A Thousand Blessings
2004年1月〜最新|ひとつ前に戻る|ひとつ先に進む
「句会で≪千≫をテーマに一句作ることになったら、誰もかれも千の風でね、 やんなっちゃったよ。どうしてああいうのをいいと思うのかね? あの歌が言いたいことは理解できるけど、でも、嫌いだよ、ああいう歌い方。」
俳人であるオフクロの弁。 俳人ではない僕は音楽的な見地から発言すると、 あのリズム感の極端に欠如したベルカントな歌い方と デンツーマンであるアライマンが 作ったメロディーのあまりの盗作ぶりに一回聴いて、うんざり。 以後、街角であの歌を耳にするたびに、とにかくその場から逃げだす習性がついてしまった。 世間を狭くしてどうする、千の風。と、ばかりに。

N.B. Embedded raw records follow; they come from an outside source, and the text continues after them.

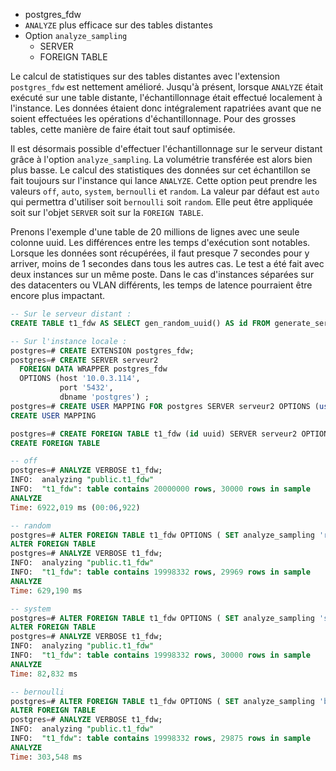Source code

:<!--
Les sources pour ce sujet sont :

* https://git.postgresql.org/gitweb/?p=postgresql.git;a=commit;h=8ad51b5f446b5c19ba2c0033a0f7b3180b3b6d95

Discussion :

* Discussion: 

-->

<div class="slide-content">

  * postgres_fdw
  * `ANALYZE` plus efficace sur des tables distantes
  * Option `analyze_sampling`
    + SERVER
    + FOREIGN TABLE

</div>

<div class="notes">

Le calcul de statistiques sur des tables distantes avec l'extension
`postgres_fdw` est nettement amélioré. Jusqu'à présent, lorsque `ANALYZE` était
exécuté sur une table distante, l'échantillonnage était effectué localement à
l'instance. Les données étaient donc intégralement rapatriées avant que ne soient effectuées
les opérations d'échantillonnage. Pour des grosses tables, cette manière de faire
était tout sauf optimisée.

Il est désormais possible d'effectuer l'échantillonnage sur le serveur distant
grâce à l'option `analyze_sampling`. La volumétrie transférée est alors bien plus basse.
Le calcul des statistiques des données sur cet échantillon se fait toujours sur 
l'instance qui lance `ANALYZE`. Cette option peut prendre les valeurs
`off`, `auto`, `system`, `bernoulli` et `random`. La valeur par défaut est
`auto` qui permettra d'utiliser soit `bernoulli` soit `random`. Elle peut être
appliquée soit sur l'objet `SERVER` soit sur la `FOREIGN TABLE`. 

Prenons l'exemple d'une table de 20 millions de lignes avec une seule colonne uuid.
Les différences entre les temps d'exécution sont notables.
Lorsque les données sont récupérées, il faut presque 7 secondes pour y
arriver, moins de 1 secondes dans tous les autres cas. Le test a été fait avec
deux instances sur un même poste. Dans le cas d'instances séparées sur des
datacenters ou VLAN différents, les temps de latence pourraient être encore plus
impactant. 

```sql
-- Sur le serveur distant :
CREATE TABLE t1_fdw AS SELECT gen_random_uuid() AS id FROM generate_series(1,20000000);
```

```sql
-- Sur l'instance locale :
postgres=# CREATE EXTENSION postgres_fdw;
postgres=# CREATE SERVER serveur2
  FOREIGN DATA WRAPPER postgres_fdw
  OPTIONS (host '10.0.3.114',
           port '5432',
           dbname 'postgres') ;
postgres=# CREATE USER MAPPING FOR postgres SERVER serveur2 OPTIONS (user 'postgres');
CREATE USER MAPPING

postgres=# CREATE FOREIGN TABLE t1_fdw (id uuid) SERVER serveur2 OPTIONS ( analyze_sampling 'off');
CREATE FOREIGN TABLE

-- off
postgres=# ANALYZE VERBOSE t1_fdw;
INFO:  analyzing "public.t1_fdw"
INFO:  "t1_fdw": table contains 20000000 rows, 30000 rows in sample
ANALYZE
Time: 6922,019 ms (00:06,922)

-- random
postgres=# ALTER FOREIGN TABLE t1_fdw OPTIONS ( SET analyze_sampling 'random');
ALTER FOREIGN TABLE
postgres=# ANALYZE VERBOSE t1_fdw;
INFO:  analyzing "public.t1_fdw"
INFO:  "t1_fdw": table contains 19998332 rows, 29969 rows in sample
ANALYZE
Time: 629,190 ms

-- system
postgres=# ALTER FOREIGN TABLE t1_fdw OPTIONS ( SET analyze_sampling 'system');
ALTER FOREIGN TABLE
postgres=# ANALYZE VERBOSE t1_fdw;
INFO:  analyzing "public.t1_fdw"
INFO:  "t1_fdw": table contains 19998332 rows, 30000 rows in sample
ANALYZE
Time: 82,832 ms

-- bernoulli
postgres=# ALTER FOREIGN TABLE t1_fdw OPTIONS ( SET analyze_sampling 'bernoulli');
ALTER FOREIGN TABLE
postgres=# ANALYZE VERBOSE t1_fdw;
INFO:  analyzing "public.t1_fdw"
INFO:  "t1_fdw": table contains 19998332 rows, 29875 rows in sample
ANALYZE
Time: 303,548 ms


```

</div>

音楽をバカにしているんだと思う。音楽の伝える情報量の多さに気付かない人間が 作り出した代物だと考える。たとえば、くるりの「言葉はさんかく」からユーミンの「パール・ピアス」 まで、優れた音楽の提示できる世界は実に幅広く、奥深い。 そこには当然作り手の才能が関わってくるのだが、もうひとつ受け手の能力も 重要だと思う。「この程度のものをデンツーマンから送りつけられても、こちとら納得できません!」と 送り返すだけの目と耳と腕力が必要。だって、舐められてるんだから。 なのに、句会じゃみんな千の風。うんざりするだろ、普通。でも、実は異常とも思えるほど 誰もうんざりしてない。アカデミックなものに対するチャカシとしてあの歌唱を真似するのは 正しいが、本気でベルカントされたらたまらない。このクソ暑い8月に老いも若きも朗々と・・・。 何となく、「一杯のかけそば」を思い出したのは僕だけ?

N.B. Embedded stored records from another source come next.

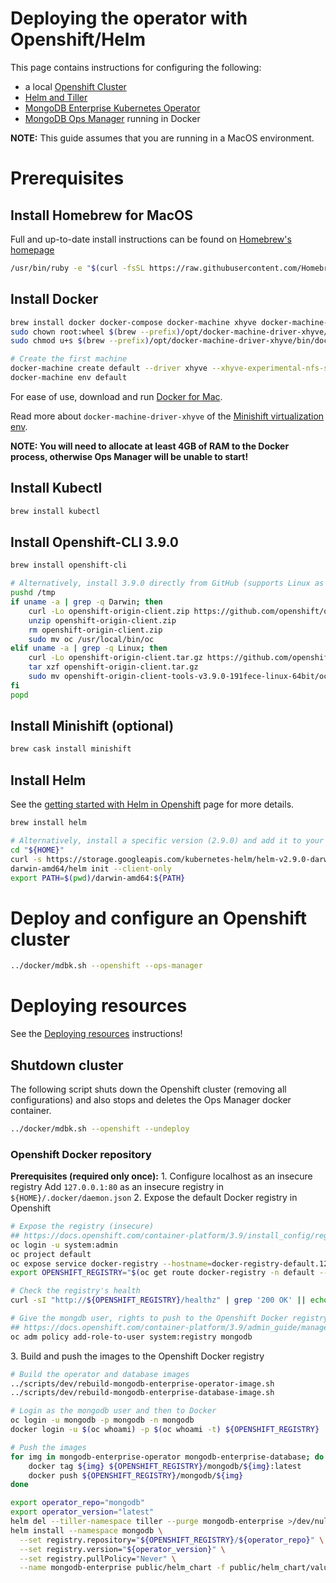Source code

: # Deploying the operator with Openshift/Helm

This page contains instructions for configuring the following:
- a local [Openshift Cluster](https://docs.openshift.org/latest/getting_started/administrators.html)
- [Helm and Tiller](https://docs.helm.sh/install/)
- [MongoDB Enterprise Kubernetes Operator](../public)
- [MongoDB Ops Manager](../docker/mongodb-enterprise-ops-manager) running in Docker

**NOTE:** This guide assumes that you are running in a MacOS environment.

# Prerequisites

## Install Homebrew for MacOS

Full and up-to-date install instructions can be found on [Homebrew's homepage](https://brew.sh/)

```bash
/usr/bin/ruby -e "$(curl -fsSL https://raw.githubusercontent.com/Homebrew/install/master/install)"
```

## Install Docker

```bash
brew install docker docker-compose docker-machine xhyve docker-machine-driver-xhyve
sudo chown root:wheel $(brew --prefix)/opt/docker-machine-driver-xhyve/bin/docker-machine-driver-xhyve
sudo chmod u+s $(brew --prefix)/opt/docker-machine-driver-xhyve/bin/docker-machine-driver-xhyve

# Create the first machine
docker-machine create default --driver xhyve --xhyve-experimental-nfs-share
docker-machine env default
```

For ease of use, download and run [Docker for Mac](https://download.docker.com/mac/stable/Docker.dmg).

Read more about `docker-machine-driver-xhyve` of the [Minishift virtualization env](https://docs.openshift.org/latest/minishift/getting-started/setting-up-virtualization-environment.html).

**NOTE: You will need to allocate at least 4GB of RAM to the Docker process, otherwise Ops Manager will be unable to start!**

## Install Kubectl

```bash
brew install kubectl
```

## Install Openshift-CLI 3.9.0

```bash
brew install openshift-cli

# Alternatively, install 3.9.0 directly from GitHub (supports Linux as well)
pushd /tmp
if uname -a | grep -q Darwin; then
    curl -Lo openshift-origin-client.zip https://github.com/openshift/origin/releases/download/v3.9.0/openshift-origin-client-tools-v3.9.0-191fece-mac.zip
    unzip openshift-origin-client.zip
    rm openshift-origin-client.zip
    sudo mv oc /usr/local/bin/oc
elif uname -a | grep -q Linux; then
    curl -Lo openshift-origin-client.tar.gz https://github.com/openshift/origin/releases/download/v3.9.0/openshift-origin-client-tools-v3.9.0-191fece-linux-64bit.tar.gz
    tar xzf openshift-origin-client.tar.gz
    sudo mv openshift-origin-client-tools-v3.9.0-191fece-linux-64bit/oc /usr/local/bin/oc
fi
popd
```

## Install Minishift (optional)

```bash
brew cask install minishift
```

## Install Helm

See the [getting started with Helm in Openshift](https://blog.openshift.com/getting-started-helm-openshift/) page for more details.

```bash
brew install helm

# Alternatively, install a specific version (2.9.0) and add it to your path
cd "${HOME}"
curl -s https://storage.googleapis.com/kubernetes-helm/helm-v2.9.0-darwin-amd64.tar.gz | tar xz
darwin-amd64/helm init --client-only
export PATH=$(pwd)/darwin-amd64:${PATH}
```

# Deploy and configure an Openshift cluster

```bash
../docker/mdbk.sh --openshift --ops-manager
```

# Deploying resources

See the [Deploying resources](./deploying-resources.md) instructions!

## Shutdown cluster

The following script shuts down the Openshift cluster (removing all configurations) and also stops and deletes the Ops Manager docker container.

```bash
../docker/mdbk.sh --openshift --undeploy
```

### Openshift Docker repository

**Prerequisites (required only once):**
1\. Configure localhost as an insecure registry
  Add `127.0.0.1:80` as an insecure registry in `${HOME}/.docker/daemon.json`
2\. Expose the default Docker registry in Openshift
  ```bash
  # Expose the registry (insecure)
  ## https://docs.openshift.com/container-platform/3.9/install_config/registry/securing_and_exposing_registry.html#exposing-the-registry
  oc login -u system:admin
  oc project default
  oc expose service docker-registry --hostname=docker-registry-default.127.0.0.1.nip.io
  export OPENSHIFT_REGISTRY="$(oc get route docker-registry -n default --template='{{ .spec.host }}'):80"

  # Check the registry's health
  curl -sI "http://${OPENSHIFT_REGISTRY}/healthz" | grep '200 OK' || echo "Something went wrong\!"

  # Give the mongdb user, rights to push to the Openshift Docker registry
  ## https://docs.openshift.com/container-platform/3.9/admin_guide/manage_rbac.html#viewing-roles-and-bindings
  oc adm policy add-role-to-user system:registry mongodb
  ```
3\. Build and push the images to the Openshift Docker registry
  ```bash
  # Build the operator and database images
  ../scripts/dev/rebuild-mongodb-enterprise-operator-image.sh
  ../scripts/dev/rebuild-mongodb-enterprise-database-image.sh

  # Login as the mongodb user and then to Docker
  oc login -u mongodb -p mongodb -n mongodb
  docker login -u $(oc whoami) -p $(oc whoami -t) ${OPENSHIFT_REGISTRY}

  # Push the images
  for img in mongodb-enterprise-operator mongodb-enterprise-database; do
      docker tag ${img} ${OPENSHIFT_REGISTRY}/mongodb/${img}:latest
      docker push ${OPENSHIFT_REGISTRY}/mongodb/${img}
  done
  ```

```bash
export operator_repo="mongodb"
export operator_version="latest"
helm del --tiller-namespace tiller --purge mongodb-enterprise >/dev/null 2>&1
helm install --namespace mongodb \
  --set registry.repository="${OPENSHIFT_REGISTRY}/${operator_repo}" \
  --set registry.version="${operator_version}" \
  --set registry.pullPolicy="Never" \
  --name mongodb-enterprise public/helm_chart -f public/helm_chart/values.yaml
```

「さだまさしの、納豆みたいな糸引きソングに似てるよね?」とオフクロ。
正解!いい耳してるぜ。さすが。
−私のお墓の前で 泣かないでください −そこに私はいません 眠ってなんかいません
「眠ってなんかいません」にメロディーをつけるのは、困難。 百恵のこれっきり〜これっきり〜♪を作曲した当時の宇崎の才能をもってしても無理。 メロディがついた瞬間に言葉が笑ってしまうのだ。 その証拠に、アライマンのメロディは苦肉の策の付点音符でしょ?(笑)
音楽が舐められてるなぁ・・・と思ってしまう。